To counter the expected competition Shelby called Alejandro DeTomaso in Italy and asked if he could design and build a new chassis with a 427 racing engine based on Shelby’s 289 Ford-Cobra small-block. When DeTomaso promised he could have the new car and engine ready for the ’65 season Shelby agreed to buy six of the new racers. Shelby’s chief designer Peter Brock, who had already penned Shelby’s radical Daytona Cobra Coupe and Bill Mitchell’s ground-breaking Corvette Sting Ray Racer, designed an innovative, winged body to fit DeTomaso’s new chassis and then flew to Italy to oversee the car’s construction in Modena.
DeTomaso’s new cylinder heads for the Cobra engine were proving powerful on the dyno, but the promised bored and stroked 7 liter version of the 289 was behind schedule causing Shelby some concern.
Brock’s new Can Am design was fabricated at Carrozzeria Fantuzzi in Modena. As the beginning of the ’65 racing season approached it became evident that DeTomaso’s special engine would not be ready to compete against the new 7 liter, all-alloy Chevrolet engines that would power the competition. Without the new engine the Shelby-DeTomaso racer was already obsolete before it was finished! Shelby backed out of the project leaving DeTomaso with this Proto P70 (for 7 liter engine) and five partially completed chassis. DeTomaso, angry with Shelby’s decision, vowed to kill the Texan’s King Cobras with the snake’s natural enemy….the Mangusta! (Mongoose)
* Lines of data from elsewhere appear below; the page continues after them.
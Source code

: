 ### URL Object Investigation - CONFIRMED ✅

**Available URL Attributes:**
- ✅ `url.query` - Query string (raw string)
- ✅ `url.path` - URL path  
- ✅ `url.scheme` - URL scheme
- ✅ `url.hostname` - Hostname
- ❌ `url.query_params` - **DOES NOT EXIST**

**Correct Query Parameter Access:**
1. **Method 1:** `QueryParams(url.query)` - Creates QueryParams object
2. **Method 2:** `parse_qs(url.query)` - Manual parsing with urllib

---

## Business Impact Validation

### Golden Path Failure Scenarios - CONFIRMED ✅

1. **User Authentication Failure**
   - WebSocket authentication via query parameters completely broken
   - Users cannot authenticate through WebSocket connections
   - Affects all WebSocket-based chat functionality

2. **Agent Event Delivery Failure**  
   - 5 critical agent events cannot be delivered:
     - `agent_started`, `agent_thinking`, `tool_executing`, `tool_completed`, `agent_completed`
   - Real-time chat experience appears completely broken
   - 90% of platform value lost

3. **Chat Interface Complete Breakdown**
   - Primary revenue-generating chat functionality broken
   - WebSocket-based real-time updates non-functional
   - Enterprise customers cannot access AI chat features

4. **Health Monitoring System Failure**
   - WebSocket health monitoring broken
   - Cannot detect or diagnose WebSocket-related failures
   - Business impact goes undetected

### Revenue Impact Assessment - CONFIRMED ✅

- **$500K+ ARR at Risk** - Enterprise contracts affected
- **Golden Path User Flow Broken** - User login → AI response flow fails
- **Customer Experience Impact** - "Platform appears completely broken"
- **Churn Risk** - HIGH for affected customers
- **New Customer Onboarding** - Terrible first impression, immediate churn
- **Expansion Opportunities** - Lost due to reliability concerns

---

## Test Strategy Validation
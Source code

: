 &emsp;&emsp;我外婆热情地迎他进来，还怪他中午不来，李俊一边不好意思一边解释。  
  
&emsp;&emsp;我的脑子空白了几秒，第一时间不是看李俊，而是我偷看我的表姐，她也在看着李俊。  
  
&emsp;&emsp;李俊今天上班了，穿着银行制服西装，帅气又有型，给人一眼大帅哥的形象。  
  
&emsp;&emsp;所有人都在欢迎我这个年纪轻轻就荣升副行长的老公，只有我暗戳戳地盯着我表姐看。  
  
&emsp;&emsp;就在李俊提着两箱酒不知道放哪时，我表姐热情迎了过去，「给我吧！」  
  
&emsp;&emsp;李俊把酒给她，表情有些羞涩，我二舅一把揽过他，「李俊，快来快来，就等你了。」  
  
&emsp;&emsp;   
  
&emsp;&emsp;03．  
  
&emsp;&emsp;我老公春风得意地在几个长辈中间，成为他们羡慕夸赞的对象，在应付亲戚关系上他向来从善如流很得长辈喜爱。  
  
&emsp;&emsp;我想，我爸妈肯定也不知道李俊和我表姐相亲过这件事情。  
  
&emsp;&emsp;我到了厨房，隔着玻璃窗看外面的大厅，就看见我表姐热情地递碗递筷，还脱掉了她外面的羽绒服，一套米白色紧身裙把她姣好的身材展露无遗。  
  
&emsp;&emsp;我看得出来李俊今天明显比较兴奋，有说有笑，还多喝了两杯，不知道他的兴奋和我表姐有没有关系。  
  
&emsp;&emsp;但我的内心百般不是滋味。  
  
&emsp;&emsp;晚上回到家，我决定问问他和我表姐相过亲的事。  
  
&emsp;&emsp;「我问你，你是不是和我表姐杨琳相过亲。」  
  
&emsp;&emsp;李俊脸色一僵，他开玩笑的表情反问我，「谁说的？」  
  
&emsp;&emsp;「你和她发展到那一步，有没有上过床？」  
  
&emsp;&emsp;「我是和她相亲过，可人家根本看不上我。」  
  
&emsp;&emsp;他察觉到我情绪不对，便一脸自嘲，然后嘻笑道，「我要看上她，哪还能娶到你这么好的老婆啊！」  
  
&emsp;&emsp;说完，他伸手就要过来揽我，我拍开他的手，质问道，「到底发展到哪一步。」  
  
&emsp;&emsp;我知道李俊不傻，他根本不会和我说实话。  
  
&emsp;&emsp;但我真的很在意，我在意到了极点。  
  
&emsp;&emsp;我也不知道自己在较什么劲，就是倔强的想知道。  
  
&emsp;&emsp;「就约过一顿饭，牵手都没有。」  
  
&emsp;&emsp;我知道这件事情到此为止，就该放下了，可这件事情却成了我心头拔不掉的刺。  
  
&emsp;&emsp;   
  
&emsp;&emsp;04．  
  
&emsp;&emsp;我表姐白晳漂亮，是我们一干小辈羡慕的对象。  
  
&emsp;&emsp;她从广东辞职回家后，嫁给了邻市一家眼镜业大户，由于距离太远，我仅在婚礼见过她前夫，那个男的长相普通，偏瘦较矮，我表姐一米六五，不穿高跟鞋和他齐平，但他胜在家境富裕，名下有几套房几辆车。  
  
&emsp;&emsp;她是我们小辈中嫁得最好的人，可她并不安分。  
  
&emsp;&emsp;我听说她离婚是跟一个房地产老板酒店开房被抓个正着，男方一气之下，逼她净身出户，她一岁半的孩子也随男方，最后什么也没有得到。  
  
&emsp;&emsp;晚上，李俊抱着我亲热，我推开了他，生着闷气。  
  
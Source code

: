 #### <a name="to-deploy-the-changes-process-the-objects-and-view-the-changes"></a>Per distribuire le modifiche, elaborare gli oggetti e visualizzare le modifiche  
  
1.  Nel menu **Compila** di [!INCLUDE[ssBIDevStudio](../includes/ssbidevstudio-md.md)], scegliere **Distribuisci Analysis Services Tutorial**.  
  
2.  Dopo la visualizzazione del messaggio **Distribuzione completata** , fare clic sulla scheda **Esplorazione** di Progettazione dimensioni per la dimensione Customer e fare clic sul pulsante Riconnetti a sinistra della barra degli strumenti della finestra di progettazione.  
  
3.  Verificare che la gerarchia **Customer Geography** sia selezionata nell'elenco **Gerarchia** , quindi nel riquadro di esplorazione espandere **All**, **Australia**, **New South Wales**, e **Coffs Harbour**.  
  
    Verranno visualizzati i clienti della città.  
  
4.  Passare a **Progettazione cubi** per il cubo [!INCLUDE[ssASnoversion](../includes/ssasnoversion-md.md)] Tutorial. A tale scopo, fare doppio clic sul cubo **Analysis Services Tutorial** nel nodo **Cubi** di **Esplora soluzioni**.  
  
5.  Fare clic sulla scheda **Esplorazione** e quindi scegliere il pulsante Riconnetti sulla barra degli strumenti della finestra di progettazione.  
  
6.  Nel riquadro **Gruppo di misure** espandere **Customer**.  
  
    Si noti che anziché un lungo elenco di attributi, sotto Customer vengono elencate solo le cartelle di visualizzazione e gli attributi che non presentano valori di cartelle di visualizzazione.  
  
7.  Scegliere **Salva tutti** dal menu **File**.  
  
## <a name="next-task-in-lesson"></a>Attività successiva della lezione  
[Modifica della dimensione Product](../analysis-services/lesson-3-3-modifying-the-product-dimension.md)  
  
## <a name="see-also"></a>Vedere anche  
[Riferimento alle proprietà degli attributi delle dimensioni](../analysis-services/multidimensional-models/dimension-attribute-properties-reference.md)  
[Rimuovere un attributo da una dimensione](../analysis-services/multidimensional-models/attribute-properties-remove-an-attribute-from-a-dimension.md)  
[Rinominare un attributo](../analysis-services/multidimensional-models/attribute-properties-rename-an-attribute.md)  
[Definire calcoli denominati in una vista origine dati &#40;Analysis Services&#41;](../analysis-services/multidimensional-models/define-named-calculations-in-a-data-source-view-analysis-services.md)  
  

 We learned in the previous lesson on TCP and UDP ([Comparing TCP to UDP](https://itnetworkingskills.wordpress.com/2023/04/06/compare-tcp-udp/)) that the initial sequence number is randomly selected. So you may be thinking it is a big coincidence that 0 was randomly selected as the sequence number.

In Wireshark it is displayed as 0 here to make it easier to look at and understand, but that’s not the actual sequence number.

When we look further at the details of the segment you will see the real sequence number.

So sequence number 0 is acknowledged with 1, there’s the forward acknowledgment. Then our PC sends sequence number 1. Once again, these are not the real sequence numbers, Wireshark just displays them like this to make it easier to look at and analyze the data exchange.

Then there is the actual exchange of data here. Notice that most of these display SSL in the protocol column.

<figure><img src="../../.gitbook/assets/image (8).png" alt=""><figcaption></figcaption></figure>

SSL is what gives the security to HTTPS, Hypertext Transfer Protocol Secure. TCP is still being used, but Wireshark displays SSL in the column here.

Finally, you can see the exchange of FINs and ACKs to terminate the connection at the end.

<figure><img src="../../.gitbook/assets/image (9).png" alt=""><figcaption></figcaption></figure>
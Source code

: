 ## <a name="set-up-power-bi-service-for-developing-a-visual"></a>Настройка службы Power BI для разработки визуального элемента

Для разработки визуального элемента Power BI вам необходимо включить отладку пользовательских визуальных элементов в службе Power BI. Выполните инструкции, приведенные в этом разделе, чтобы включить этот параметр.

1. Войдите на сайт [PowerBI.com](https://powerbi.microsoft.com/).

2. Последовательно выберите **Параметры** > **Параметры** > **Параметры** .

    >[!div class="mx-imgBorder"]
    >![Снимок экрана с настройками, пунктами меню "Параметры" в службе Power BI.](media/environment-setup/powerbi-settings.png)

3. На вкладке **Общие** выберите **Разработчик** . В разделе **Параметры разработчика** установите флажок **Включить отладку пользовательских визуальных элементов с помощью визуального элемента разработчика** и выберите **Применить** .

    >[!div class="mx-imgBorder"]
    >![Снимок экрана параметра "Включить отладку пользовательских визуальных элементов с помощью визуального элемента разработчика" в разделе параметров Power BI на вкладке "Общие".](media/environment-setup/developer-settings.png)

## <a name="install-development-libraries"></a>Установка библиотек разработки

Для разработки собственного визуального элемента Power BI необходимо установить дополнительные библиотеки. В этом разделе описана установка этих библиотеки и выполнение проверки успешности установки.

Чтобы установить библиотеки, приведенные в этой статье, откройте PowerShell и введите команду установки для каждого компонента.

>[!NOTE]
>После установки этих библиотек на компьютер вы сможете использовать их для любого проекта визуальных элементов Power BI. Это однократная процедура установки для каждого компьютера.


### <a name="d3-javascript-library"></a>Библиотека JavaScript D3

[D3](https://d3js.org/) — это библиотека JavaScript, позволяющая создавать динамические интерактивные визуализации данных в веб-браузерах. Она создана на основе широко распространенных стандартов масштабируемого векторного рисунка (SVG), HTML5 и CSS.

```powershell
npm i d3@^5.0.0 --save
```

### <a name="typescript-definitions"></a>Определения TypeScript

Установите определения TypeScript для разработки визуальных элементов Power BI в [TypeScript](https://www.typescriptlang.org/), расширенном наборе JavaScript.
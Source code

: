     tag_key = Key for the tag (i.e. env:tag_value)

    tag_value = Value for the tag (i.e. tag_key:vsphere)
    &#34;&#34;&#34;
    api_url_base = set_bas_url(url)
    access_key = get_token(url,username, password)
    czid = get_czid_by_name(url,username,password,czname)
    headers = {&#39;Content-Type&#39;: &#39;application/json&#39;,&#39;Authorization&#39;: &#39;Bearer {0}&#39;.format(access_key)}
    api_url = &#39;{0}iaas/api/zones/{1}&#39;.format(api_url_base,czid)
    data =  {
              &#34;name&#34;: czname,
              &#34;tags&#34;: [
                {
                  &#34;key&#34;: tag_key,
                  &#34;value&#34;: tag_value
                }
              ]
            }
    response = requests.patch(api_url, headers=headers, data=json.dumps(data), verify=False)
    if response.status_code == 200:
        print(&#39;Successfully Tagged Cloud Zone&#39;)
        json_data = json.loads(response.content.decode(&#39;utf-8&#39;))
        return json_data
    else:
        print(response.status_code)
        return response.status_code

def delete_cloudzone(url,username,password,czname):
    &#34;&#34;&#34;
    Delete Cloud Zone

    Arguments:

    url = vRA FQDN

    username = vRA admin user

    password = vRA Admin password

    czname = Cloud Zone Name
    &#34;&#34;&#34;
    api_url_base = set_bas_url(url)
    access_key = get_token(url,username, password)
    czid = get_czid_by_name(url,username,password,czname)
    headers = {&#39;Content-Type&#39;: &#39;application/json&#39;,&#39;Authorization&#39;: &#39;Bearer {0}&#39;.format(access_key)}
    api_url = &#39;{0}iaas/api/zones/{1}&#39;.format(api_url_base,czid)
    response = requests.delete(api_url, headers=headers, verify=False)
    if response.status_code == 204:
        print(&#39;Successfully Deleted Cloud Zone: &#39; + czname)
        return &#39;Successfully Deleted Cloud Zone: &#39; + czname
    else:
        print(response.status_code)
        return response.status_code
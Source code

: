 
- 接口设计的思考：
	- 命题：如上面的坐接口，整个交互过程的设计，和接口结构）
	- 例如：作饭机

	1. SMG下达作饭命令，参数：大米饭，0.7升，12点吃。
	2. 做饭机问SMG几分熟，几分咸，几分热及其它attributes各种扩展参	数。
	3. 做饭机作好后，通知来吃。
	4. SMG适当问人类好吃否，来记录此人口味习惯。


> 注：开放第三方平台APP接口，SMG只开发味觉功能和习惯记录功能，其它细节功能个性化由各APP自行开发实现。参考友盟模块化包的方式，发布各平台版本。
Since the P70 had been built to American Can Am rules (note the frontal area cheating “windscreen”) it was not legal to run in the European FIA based events so DeTomaso used the still-born P70 as an “engineering concept” show car for publicity in the 1965 Turin auto show. Soon thereafter DeTomaso introduced his new “Cobra Killer” the mid-engined Mangusta based on the P70’s radical backbone chassis. Unfortunately for DeTomaso the FIA changed its engine size rules that year to favor Ferrari’s 3 liter engines, essentially eliminating DeTomaso’s plan to race this 289 (4.7liter) based proto in Europe.
The P70 was placed in DeTomaso’s warehouse in Modena where it sat unmolested for almost 40 years. When the factory went into receivership in 2008 the P70 was rediscovered and eventually restored for the enjoyment of today’s vintage racing enthusiasts and connoisseurs of automotive design.
Those who savor the art of hand-built, sports-racing prototypes that were designed more by intuition than science, long before the age of computers, can appreciate this radical aero-influenced racer from a bygone era. Today the Shelby-DeTomaso P70 remains as one of the last great pieces of automotive art designed and built during the golden age of the tiny Italian Carrozzerias.